TASK REQUIREMENTS -
From the data below, return the exact lines starting at the line containing "4. Commit the" and ending at the line containing "Future maintenance and", both included, and nothing else.

*-*-*

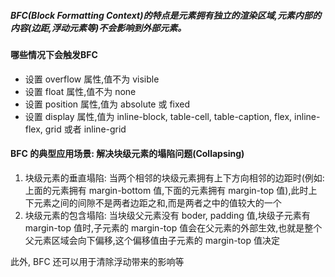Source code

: ##### BFC(Block Formatting Context)的特点是元素拥有独立的渲染区域,元素内部的内容(边距,浮动元素等)不会影响到外部元素。

#### 哪些情况下会触发BFC

- 设置 overflow 属性,值不为 visible
- 设置 float 属性,值不为 none
- 设置 position 属性,值为 absolute 或 fixed
- 设置 display 属性,值为 inline-block, table-cell, table-caption, flex, inline-flex, grid 或者 inline-grid

#### BFC 的典型应用场景: 解决块级元素的塌陷问题(Collapsing)

1. 块级元素的垂直塌陷: 当两个相邻的块级元素拥有上下方向相邻的边距时(例如:上面的元素拥有 margin-bottom 值,下面的元素拥有 margin-top 值),此时上下元素之间的间隙不是两者边距之和,而是两者之中的值较大的一个
2. 块级元素的包含塌陷: 当块级父元素没有 boder, padding 值,块级子元素有 margin-top 值时,子元素的 margin-top 值会在父元素的外部生效,也就是整个父元素区域会向下偏移,这个偏移值由子元素的 margin-top 值决定

此外, BFC 还可以用于清除浮动带来的影响等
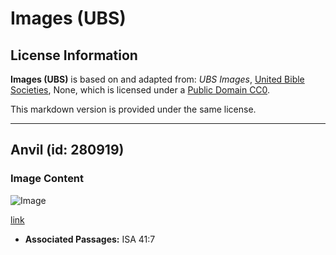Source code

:# Images (UBS)

## License Information

**Images (UBS)** is based on and adapted from: _UBS Images_, [United Bible Societies](https://unitedbiblesocieties.org/), None, which is licensed under a [Public Domain CC0](https://creativecommons.org/public-domain/cc0/).

This markdown version is provided under the same license.



--------------------------------

## Anvil (id: 280919)

### Image Content

![Image](https://cdn.aquifer.bible/aquifer-content/resources/Media/WEB-0033_anvil.jpg)

[link](https://cdn.aquifer.bible/aquifer-content/resources/Media/WEB-0033_anvil.jpg)

* **Associated Passages:** ISA 41:7

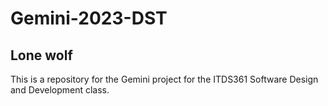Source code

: # Gemini-2023-DST
## Lone wolf
This is a repository for the Gemini project for the ITDS361 Software Design and Development class.
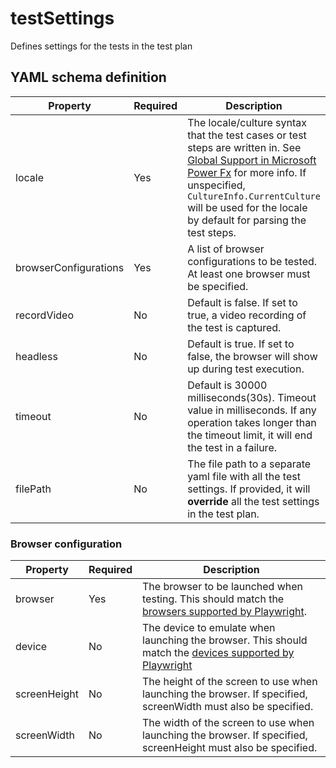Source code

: # testSettings

Defines settings for the tests in the test plan

## YAML schema definition

| Property | Required | Description |
| -- | -- | -- |
| locale | Yes | The locale/culture syntax that the test cases or test steps are written in. See [Global Support in Microsoft Power Fx](https://learn.microsoft.com/en-us/power-platform/power-fx/global) for more info. If unspecified, `CultureInfo.CurrentCulture` will be used for the locale by default for parsing the test steps. |
| browserConfigurations | Yes | A list of browser configurations to be tested. At least one browser must be specified. |
| recordVideo | No | Default is false. If set to true, a video recording of the test is captured. |
| headless | No | Default is true. If set to false, the browser will show up during test execution. |
| timeout | No | Default is 30000 milliseconds(30s). Timeout value in milliseconds. If any operation takes longer than the timeout limit, it will end the test in a failure. |
| filePath | No |  The file path to a separate yaml file with all the test settings. If provided, it will **override** all the test settings in the test plan. |

### Browser configuration

| Property | Required | Description |
| -- | -- | -- |
| browser | Yes | The browser to be launched when testing. This should match the [browsers supported by Playwright](https://playwright.dev/dotnet/docs/browsers). |
| device | No | The device to emulate when launching the browser. This should match the [devices supported by Playwright](https://playwright.dev/dotnet/docs/api/class-playwright#playwright-devices)
| screenHeight | No | The height of the screen to use when launching the browser. If specified, screenWidth must also be specified. |
| screenWidth | No | The width of the screen to use when launching the browser. If specified, screenHeight must also be specified.|
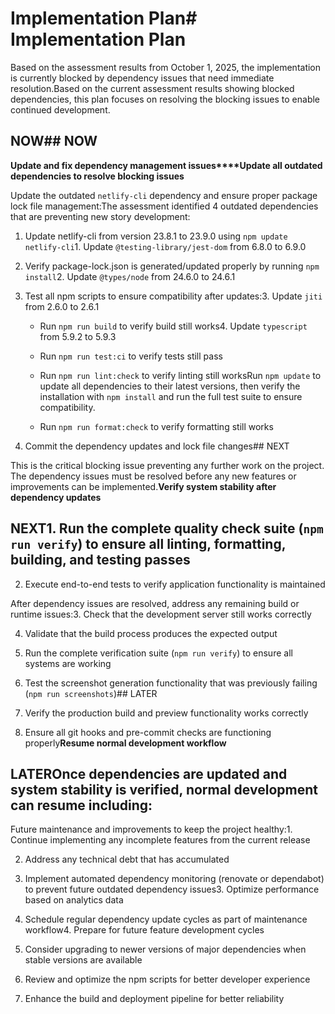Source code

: # Implementation Plan# Implementation Plan



Based on the assessment results from October 1, 2025, the implementation is currently blocked by dependency issues that need immediate resolution.Based on the current assessment results showing blocked dependencies, this plan focuses on resolving the blocking issues to enable continued development.



## NOW## NOW



**Update and fix dependency management issues****Update all outdated dependencies to resolve blocking issues**



Update the outdated `netlify-cli` dependency and ensure proper package lock file management:The assessment identified 4 outdated dependencies that are preventing new story development:



1. Update netlify-cli from version 23.8.1 to 23.9.0 using `npm update netlify-cli`1. Update `@testing-library/jest-dom` from 6.8.0 to 6.9.0

2. Verify package-lock.json is generated/updated properly by running `npm install`2. Update `@types/node` from 24.6.0 to 24.6.1  

3. Test all npm scripts to ensure compatibility after updates:3. Update `jiti` from 2.6.0 to 2.6.1

   - Run `npm run build` to verify build still works4. Update `typescript` from 5.9.2 to 5.9.3

   - Run `npm run test:ci` to verify tests still pass

   - Run `npm run lint:check` to verify linting still worksRun `npm update` to update all dependencies to their latest versions, then verify the installation with `npm install` and run the full test suite to ensure compatibility.

   - Run `npm run format:check` to verify formatting still works

4. Commit the dependency updates and lock file changes## NEXT



This is the critical blocking issue preventing any further work on the project. The dependency issues must be resolved before any new features or improvements can be implemented.**Verify system stability after dependency updates**



## NEXT1. Run the complete quality check suite (`npm run verify`) to ensure all linting, formatting, building, and testing passes

2. Execute end-to-end tests to verify application functionality is maintained

After dependency issues are resolved, address any remaining build or runtime issues:3. Check that the development server still works correctly

4. Validate that the build process produces the expected output

1. Run the complete verification suite (`npm run verify`) to ensure all systems are working

2. Test the screenshot generation functionality that was previously failing (`npm run screenshots`)## LATER

3. Verify the production build and preview functionality works correctly

4. Ensure all git hooks and pre-commit checks are functioning properly**Resume normal development workflow**



## LATEROnce dependencies are updated and system stability is verified, normal development can resume including:



Future maintenance and improvements to keep the project healthy:1. Continue implementing any incomplete features from the current release

2. Address any technical debt that has accumulated

1. Implement automated dependency monitoring (renovate or dependabot) to prevent future outdated dependency issues3. Optimize performance based on analytics data

2. Schedule regular dependency update cycles as part of maintenance workflow4. Prepare for future feature development cycles
3. Consider upgrading to newer versions of major dependencies when stable versions are available
4. Review and optimize the npm scripts for better developer experience
5. Enhance the build and deployment pipeline for better reliability
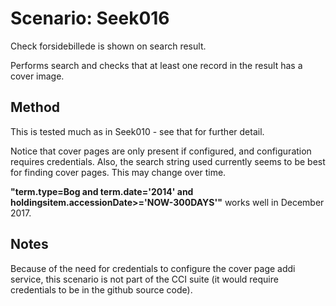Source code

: # Scenario: Seek016

Check forsidebillede is shown on search result.

Performs search and checks that at least one record in the result has a cover image.

## Method
This is tested much as in Seek010 - see that for further detail.

Notice that cover pages are only present if configured, and configuration requires credentials.
Also, the search string used currently seems to be best for finding cover pages.
This may change over time.

__"term.type=Bog and term.date='2014' and holdingsitem.accessionDate>='NOW-300DAYS'"__ works well in December 2017.



## Notes

Because of the need for credentials to configure the cover page addi service, this scenario is not part of the CCI suite (it would require credentials to be in the github source code).

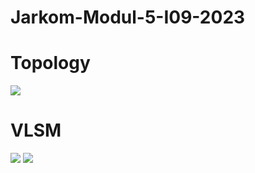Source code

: # Jarkom-Modul-5-I09-2023

<h1>Topology</h1>
<img src="https://media.discordapp.net/attachments/1153305482438660178/1186867511241736192/image.png?ex=6594cf81&is=65825a81&hm=4f40b411663857b1f865ed1eb3e5edb4db57b0467738c5eb9d7f94624a70aaaa&=&format=webp&quality=lossless&width=1129&height=922">

<h1>VLSM</h1>

<img src="https://cdn.discordapp.com/attachments/1153305482438660178/1186684190008295494/image.png?ex=659424c6&is=6581afc6&hm=6089103b057a2b8128c9cb9bf2e28c8bb0c9dd98c37a4e0b191c40c734fb394e&">

<img src="https://cdn.discordapp.com/attachments/1153305482438660178/1186683242661814405/image.png?ex=659423e4&is=6581aee4&hm=7db95e9c62190d1b0c505449c8dbd04a602a64d5da7747533508cd7cb0cd5807&">

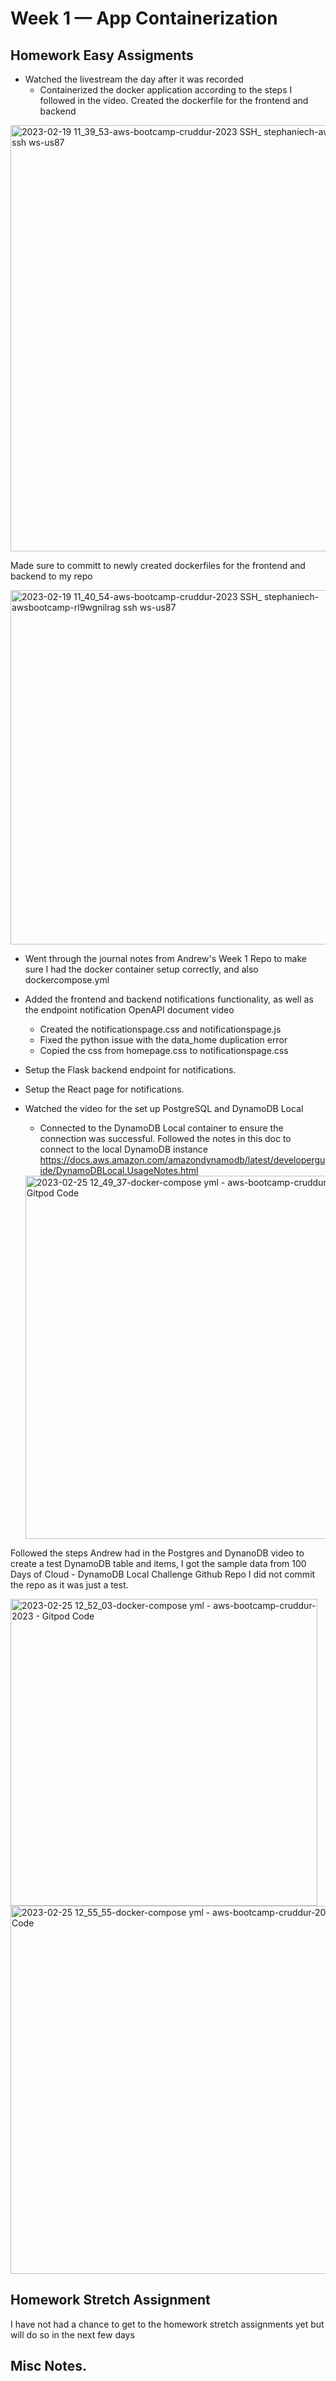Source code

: # Week 1 — App Containerization

## Homework Easy Assigments

* Watched the livestream the day after it was recorded
  * Containerized the docker application according to the steps I followed in the video. Created the dockerfile for the frontend and backend

<img width="682" alt="2023-02-19 11_39_53-aws-bootcamp-cruddur-2023  SSH_ stephaniech-awsbootcamp-rl9wgnilrag ssh ws-us87" src="https://user-images.githubusercontent.com/37819313/221371628-d81d4eb1-99b0-45a4-9211-f7e92a666359.png">
     
 Made sure to committ to newly created dockerfiles for the frontend and backend to my repo
 
<img width="567" alt="2023-02-19 11_40_54-aws-bootcamp-cruddur-2023  SSH_ stephaniech-awsbootcamp-rl9wgnilrag ssh ws-us87" src="https://user-images.githubusercontent.com/37819313/221371177-62002714-a35e-4f94-af0f-19b8148426a8.png">

* Went through the journal notes from Andrew's Week 1 Repo to make sure I had the docker container setup correctly, and also dockercompose.yml
* Added the frontend and backend notifications functionality, as well as the endpoint notification OpenAPI document video
  * Created the notificationspage.css and notificationspage.js
  * Fixed the python issue with the data_home duplication error
  * Copied the css from homepage.css to notificationspage.css 
* Setup the Flask backend endpoint for notifications.
* Setup the React page for notifications.

* Watched the video for the set up PostgreSQL and DynamoDB Local
  * Connected to the DynamoDB Local container to ensure the connection was successful. Followed the notes in this doc to connect to the local DynamoDB instance
  https://docs.aws.amazon.com/amazondynamodb/latest/developerguide/DynamoDBLocal.UsageNotes.html
  
  <img width="581" alt="2023-02-25 12_49_37-docker-compose yml - aws-bootcamp-cruddur-2023 - Gitpod Code" src="https://user-images.githubusercontent.com/37819313/221371940-33f9d889-72e5-4f0e-8fb3-2ffde0db911e.png">

Followed the steps Andrew had in the Postgres and DynanoDB video to create a test DynamoDB table and items, I got the sample data from 100 Days of Cloud - DynamoDB Local Challenge Github Repo  I did not commit the repo as it was just a test.

<img width="491" alt="2023-02-25 12_52_03-docker-compose yml - aws-bootcamp-cruddur-2023 - Gitpod Code" src="https://user-images.githubusercontent.com/37819313/221372131-51e4657a-63e8-4c32-8e1f-69b0037c2c7d.png">

<img width="589" alt="2023-02-25 12_55_55-docker-compose yml - aws-bootcamp-cruddur-2023 - Gitpod Code" src="https://user-images.githubusercontent.com/37819313/221372317-b17ab0b6-8326-45d0-8c6b-e1e319300326.png">

## Homework Stretch Assignment  

I have not had a chance to get to the homework stretch assignments yet but will do so in the next few days

## Misc Notes.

*-*-*

RESPONSE -
4. Commit the dependency updates and lock file changes## NEXT



This is the critical blocking issue preventing any further work on the project. The dependency issues must be resolved before any new features or improvements can be implemented.**Verify system stability after dependency updates**



## NEXT1. Run the complete quality check suite (`npm run verify`) to ensure all linting, formatting, building, and testing passes

2. Execute end-to-end tests to verify application functionality is maintained

After dependency issues are resolved, address any remaining build or runtime issues:3. Check that the development server still works correctly

4. Validate that the build process produces the expected output

1. Run the complete verification suite (`npm run verify`) to ensure all systems are working

2. Test the screenshot generation functionality that was previously failing (`npm run screenshots`)## LATER

3. Verify the production build and preview functionality works correctly

4. Ensure all git hooks and pre-commit checks are functioning properly**Resume normal development workflow**



## LATEROnce dependencies are updated and system stability is verified, normal development can resume including:



Future maintenance and improvements to keep the project healthy:1. Continue implementing any incomplete features from the current release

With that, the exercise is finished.